Filter this listing down to the lines that contain the word "管控流程开放出关键节点", and copy them.

=== SUPPLIED RECORDS ===
......

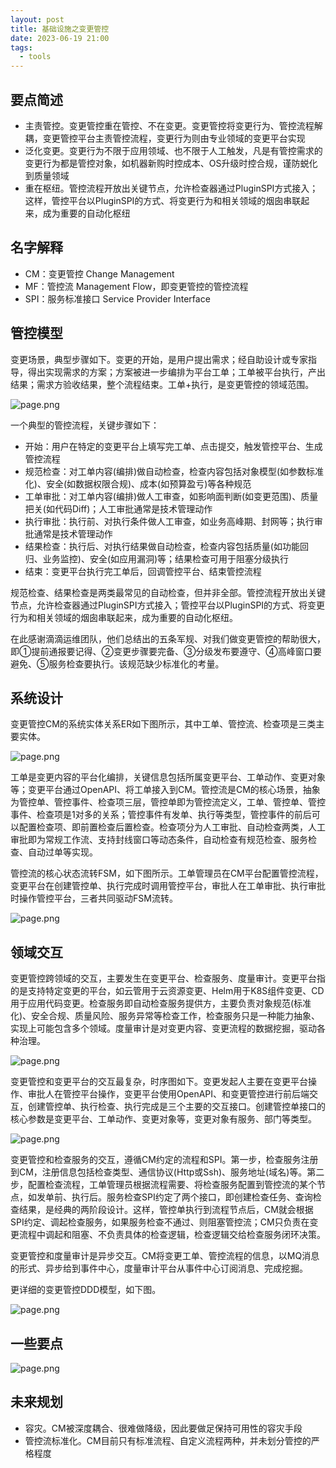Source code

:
 ```yaml
---
layout: post
title: 基础设施之变更管控
date: 2023-06-19 21:00
tags:
  - tools
---
```


## 要点简述
- 主责管控。变更管控重在管控、不在变更。变更管控将变更行为、管控流程解耦，变更管控平台主责管控流程，变更行为则由专业领域的变更平台实现
- 泛化变更。变更行为不限于应用领域、也不限于人工触发，凡是有管控需求的变更行为都是管控对象，如机器新购时控成本、OS升级时控合规，谨防蜕化到质量领域
- 重在枢纽。管控流程开放出关键节点，允许检查器通过PluginSPI方式接入；这样，管控平台以PluginSPI的方式、将变更行为和相关领域的烟囱串联起来，成为重要的自动化枢纽


## 名字解释
- CM：变更管控 Change Management
- MF：管控流 Management Flow，即变更管控的管控流程
- SPI：服务标准接口 Service Provider Interface


## 管控模型
变更场景，典型步骤如下。变更的开始，是用户提出需求；经自助设计或专家指导，得出实现需求的方案；方案被进一步编排为平台工单；工单被平台执行，产出结果；需求方验收结果，整个流程结束。工单+执行，是变更管控的领域范围。

![page.png](https://raw.githubusercontent.com/niean/niean.github.io/master/images/20230619/cm-model-dd.png)

一个典型的管控流程，关键步骤如下：

- 开始：用户在特定的变更平台上填写完工单、点击提交，触发管控平台、生成管控流程
- 规范检查：对工单内容(编排)做自动检查，检查内容包括对象模型(如参数标准化)、安全(如数据权限合规)、成本(如预算盈亏)等各种规范
- 工单审批：对工单内容(编排)做人工审查，如影响面判断(如变更范围)、质量把关(如代码Diff)；人工审批通常是技术管理动作
- 执行审批：执行前、对执行条件做人工审查，如业务高峰期、封网等；执行审批通常是技术管理动作
- 结果检查：执行后、对执行结果做自动检查，检查内容包括质量(如功能回归、业务监控)、安全(如应用漏洞)等；结果检查可用于阻塞分级执行
- 结束：变更平台执行完工单后，回调管控平台、结束管控流程

规范检查、结果检查是两类最常见的自动检查，但并非全部。管控流程开放出关键节点，允许检查器通过PluginSPI方式接入；管控平台以PluginSPI的方式、将变更行为和相关领域的烟囱串联起来，成为重要的自动化枢纽。

在此感谢滴滴运维团队，他们总结出的五条军规、对我们做变更管控的帮助很大，即①提前通报要记得、②变更步骤要完备、③分级发布要遵守、④高峰窗口要避免、⑤服务检查要执行。该规范缺少标准化的考量。


## 系统设计
变更管控CM的系统实体关系ER如下图所示，其中工单、管控流、检查项是三类主要实体。

![page.png](https://raw.githubusercontent.com/niean/niean.github.io/master/images/20230619/cm-model-er.png)

工单是变更内容的平台化编排，关键信息包括所属变更平台、工单动作、变更对象等；变更平台通过OpenAPI、将工单接入到CM。管控流是CM的核心场景，抽象为管控单、管控事件、检查项三层，管控单即为管控流定义，工单、管控单、管控事件、检查项是1对多的关系；管控事件有发单、执行等类型，管控事件的前后可以配置检查项、即前置检查后置检查。检查项分为人工审批、自动检查两类，人工审批即为常规工作流、支持封线窗口等动态条件，自动检查有规范检查、服务检查、自动过单等实现。

管控流的核心状态流转FSM，如下图所示。工单管理员在CM平台配置管控流程，变更平台在创建管控单、执行完成时调用管控平台，审批人在工单审批、执行审批时操作管控平台，三者共同驱动FSM流转。

![page.png](https://raw.githubusercontent.com/niean/niean.github.io/master/images/20230619/cm-mf-fsm.png)


## 领域交互
变更管控跨领域的交互，主要发生在变更平台、检查服务、度量审计。变更平台指的是支持特定变更的平台，如云管用于云资源变更、Helm用于K8S组件变更、CD用于应用代码变更。检查服务即自动检查服务提供方，主要负责对象规范(标准化)、安全合规、质量风险、服务异常等检查工作，检查服务只是一种能力抽象、实现上可能包含多个领域。度量审计是对变更内容、变更流程的数据挖掘，驱动各种治理。

![page.png](https://raw.githubusercontent.com/niean/niean.github.io/master/images/20230619/cm-model-dd2.png)


变更管控和变更平台的交互最复杂，时序图如下。变更发起人主要在变更平台操作、审批人在管控平台操作，变更平台使用OpenAPI、和变更管控进行前后端交互，创建管控单、执行检查、执行完成是三个主要的交互接口。创建管控单接口的核心参数是变更平台、工单动作、变更对象等，变更对象有服务、部门等类型。

![page.png](https://raw.githubusercontent.com/niean/niean.github.io/master/images/20230619/cm-model-sd.png)

变更管控和检查服务的交互，遵循CM约定的流程和SPI。第一步，检查服务注册到CM，注册信息包括检查类型、通信协议(Http或Ssh)、服务地址(域名)等。第二步，配置检查流程，工单管理员根据流程需要、将检查服务配置到管控流的某个节点，如发单前、执行后。服务检查SPI约定了两个接口，即创建检查任务、查询检查结果，是经典的两阶段设计。这样，管控单执行到流程节点后，CM就会根据SPI约定、调起检查服务，如果服务检查不通过、则阻塞管控流；CM只负责在变更流程中调起和阻塞、不负责具体的检查逻辑，检查逻辑交给检查服务闭环决策。

变更管控和度量审计是异步交互。CM将变更工单、管控流程的信息，以MQ消息的形式、异步给到事件中心，度量审计平台从事件中心订阅消息、完成挖掘。

更详细的变更管控DDD模型，如下图。

![page.png](https://raw.githubusercontent.com/niean/niean.github.io/master/images/20230619/cm-model-ddd.png)


## 一些要点
![page.png](https://raw.githubusercontent.com/niean/niean.github.io/master/images/20230619/cm-else-kp.png)


## 未来规划
- 容灾。CM被深度耦合、很难做降级，因此要做足保持可用性的容灾手段
- 管控流标准化。CM目前只有标准流程、自定义流程两种，并未划分管控的严格程度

......

=== FINAL ANSWER ===
- 重在枢纽。管控流程开放出关键节点，允许检查器通过PluginSPI方式接入；这样，管控平台以PluginSPI的方式、将变更行为和相关领域的烟囱串联起来，成为重要的自动化枢纽
规范检查、结果检查是两类最常见的自动检查，但并非全部。管控流程开放出关键节点，允许检查器通过PluginSPI方式接入；管控平台以PluginSPI的方式、将变更行为和相关领域的烟囱串联起来，成为重要的自动化枢纽。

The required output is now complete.